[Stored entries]
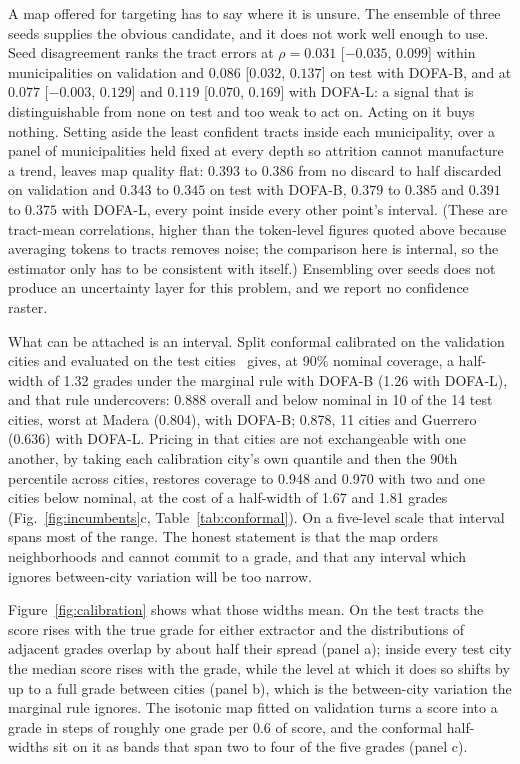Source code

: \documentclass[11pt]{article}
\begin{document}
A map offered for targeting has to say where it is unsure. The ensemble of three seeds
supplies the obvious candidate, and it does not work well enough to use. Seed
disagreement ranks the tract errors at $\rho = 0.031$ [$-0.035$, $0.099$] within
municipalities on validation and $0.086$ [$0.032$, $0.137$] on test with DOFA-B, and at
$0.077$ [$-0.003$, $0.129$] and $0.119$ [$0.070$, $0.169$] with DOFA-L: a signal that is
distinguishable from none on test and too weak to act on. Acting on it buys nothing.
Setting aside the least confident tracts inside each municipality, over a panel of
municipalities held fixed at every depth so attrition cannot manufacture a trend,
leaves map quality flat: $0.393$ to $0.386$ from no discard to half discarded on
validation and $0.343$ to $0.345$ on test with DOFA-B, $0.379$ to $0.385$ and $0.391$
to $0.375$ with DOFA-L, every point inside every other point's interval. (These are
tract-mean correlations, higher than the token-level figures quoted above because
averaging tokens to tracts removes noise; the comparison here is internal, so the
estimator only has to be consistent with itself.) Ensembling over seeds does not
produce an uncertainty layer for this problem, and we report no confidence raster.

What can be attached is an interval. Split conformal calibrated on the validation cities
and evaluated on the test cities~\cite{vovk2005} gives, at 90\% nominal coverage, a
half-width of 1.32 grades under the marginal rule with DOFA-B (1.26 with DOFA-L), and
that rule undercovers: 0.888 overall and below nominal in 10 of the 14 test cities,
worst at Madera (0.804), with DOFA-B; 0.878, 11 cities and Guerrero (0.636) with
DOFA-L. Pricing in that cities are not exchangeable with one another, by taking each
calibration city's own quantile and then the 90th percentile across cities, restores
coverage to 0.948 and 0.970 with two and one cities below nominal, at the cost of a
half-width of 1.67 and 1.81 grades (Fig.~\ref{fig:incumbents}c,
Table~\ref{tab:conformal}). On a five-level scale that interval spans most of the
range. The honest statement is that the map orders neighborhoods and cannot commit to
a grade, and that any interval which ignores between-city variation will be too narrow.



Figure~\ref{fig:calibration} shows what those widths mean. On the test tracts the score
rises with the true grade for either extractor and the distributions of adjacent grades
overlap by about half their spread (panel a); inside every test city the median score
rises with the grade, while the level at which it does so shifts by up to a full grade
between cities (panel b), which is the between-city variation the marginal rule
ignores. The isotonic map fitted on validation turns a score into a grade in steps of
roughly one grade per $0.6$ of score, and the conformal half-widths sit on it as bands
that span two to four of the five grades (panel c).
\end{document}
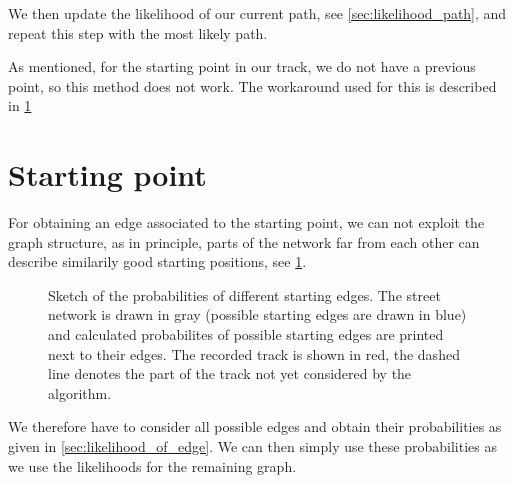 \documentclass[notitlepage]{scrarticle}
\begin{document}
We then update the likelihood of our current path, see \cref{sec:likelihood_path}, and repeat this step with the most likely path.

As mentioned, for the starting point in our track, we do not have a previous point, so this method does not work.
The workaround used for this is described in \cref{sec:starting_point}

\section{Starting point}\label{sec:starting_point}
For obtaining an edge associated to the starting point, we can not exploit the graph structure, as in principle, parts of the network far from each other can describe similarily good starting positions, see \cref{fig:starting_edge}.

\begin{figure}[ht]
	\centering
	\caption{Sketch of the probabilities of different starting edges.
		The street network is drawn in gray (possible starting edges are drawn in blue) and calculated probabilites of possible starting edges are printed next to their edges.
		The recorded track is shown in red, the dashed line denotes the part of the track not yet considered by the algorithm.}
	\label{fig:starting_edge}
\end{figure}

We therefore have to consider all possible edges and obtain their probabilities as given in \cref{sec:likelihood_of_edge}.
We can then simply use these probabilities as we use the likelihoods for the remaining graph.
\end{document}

• **TRY IT**: The result should be an exact copy of every entry above, with no pictures included.

• **SOLUTION TO THIS PROBLEM**:
Source code

: \documentclass[11pt]{article}
\begin{document}
A map offered for targeting has to say where it is unsure. The ensemble of three seeds
supplies the obvious candidate, and it does not work well enough to use. Seed
disagreement ranks the tract errors at $\rho = 0.031$ [$-0.035$, $0.099$] within
municipalities on validation and $0.086$ [$0.032$, $0.137$] on test with DOFA-B, and at
$0.077$ [$-0.003$, $0.129$] and $0.119$ [$0.070$, $0.169$] with DOFA-L: a signal that is
distinguishable from none on test and too weak to act on. Acting on it buys nothing.
Setting aside the least confident tracts inside each municipality, over a panel of
municipalities held fixed at every depth so attrition cannot manufacture a trend,
leaves map quality flat: $0.393$ to $0.386$ from no discard to half discarded on
validation and $0.343$ to $0.345$ on test with DOFA-B, $0.379$ to $0.385$ and $0.391$
to $0.375$ with DOFA-L, every point inside every other point's interval. (These are
tract-mean correlations, higher than the token-level figures quoted above because
averaging tokens to tracts removes noise; the comparison here is internal, so the
estimator only has to be consistent with itself.) Ensembling over seeds does not
produce an uncertainty layer for this problem, and we report no confidence raster.

What can be attached is an interval. Split conformal calibrated on the validation cities
and evaluated on the test cities~\cite{vovk2005} gives, at 90\% nominal coverage, a
half-width of 1.32 grades under the marginal rule with DOFA-B (1.26 with DOFA-L), and
that rule undercovers: 0.888 overall and below nominal in 10 of the 14 test cities,
worst at Madera (0.804), with DOFA-B; 0.878, 11 cities and Guerrero (0.636) with
DOFA-L. Pricing in that cities are not exchangeable with one another, by taking each
calibration city's own quantile and then the 90th percentile across cities, restores
coverage to 0.948 and 0.970 with two and one cities below nominal, at the cost of a
half-width of 1.67 and 1.81 grades (Fig.~\ref{fig:incumbents}c,
Table~\ref{tab:conformal}). On a five-level scale that interval spans most of the
range. The honest statement is that the map orders neighborhoods and cannot commit to
a grade, and that any interval which ignores between-city variation will be too narrow.



Figure~\ref{fig:calibration} shows what those widths mean. On the test tracts the score
rises with the true grade for either extractor and the distributions of adjacent grades
overlap by about half their spread (panel a); inside every test city the median score
rises with the grade, while the level at which it does so shifts by up to a full grade
between cities (panel b), which is the between-city variation the marginal rule
ignores. The isotonic map fitted on validation turns a score into a grade in steps of
roughly one grade per $0.6$ of score, and the conformal half-widths sit on it as bands
that span two to four of the five grades (panel c).
\end{document}
 \documentclass[notitlepage]{scrarticle}
\begin{document}
We then update the likelihood of our current path, see \cref{sec:likelihood_path}, and repeat this step with the most likely path.

As mentioned, for the starting point in our track, we do not have a previous point, so this method does not work.
The workaround used for this is described in \cref{sec:starting_point}

\section{Starting point}\label{sec:starting_point}
For obtaining an edge associated to the starting point, we can not exploit the graph structure, as in principle, parts of the network far from each other can describe similarily good starting positions, see \cref{fig:starting_edge}.

\begin{figure}[ht]
	\centering
	\caption{Sketch of the probabilities of different starting edges.
		The street network is drawn in gray (possible starting edges are drawn in blue) and calculated probabilites of possible starting edges are printed next to their edges.
		The recorded track is shown in red, the dashed line denotes the part of the track not yet considered by the algorithm.}
	\label{fig:starting_edge}
\end{figure}

We therefore have to consider all possible edges and obtain their probabilities as given in \cref{sec:likelihood_of_edge}.
We can then simply use these probabilities as we use the likelihoods for the remaining graph.
\end{document}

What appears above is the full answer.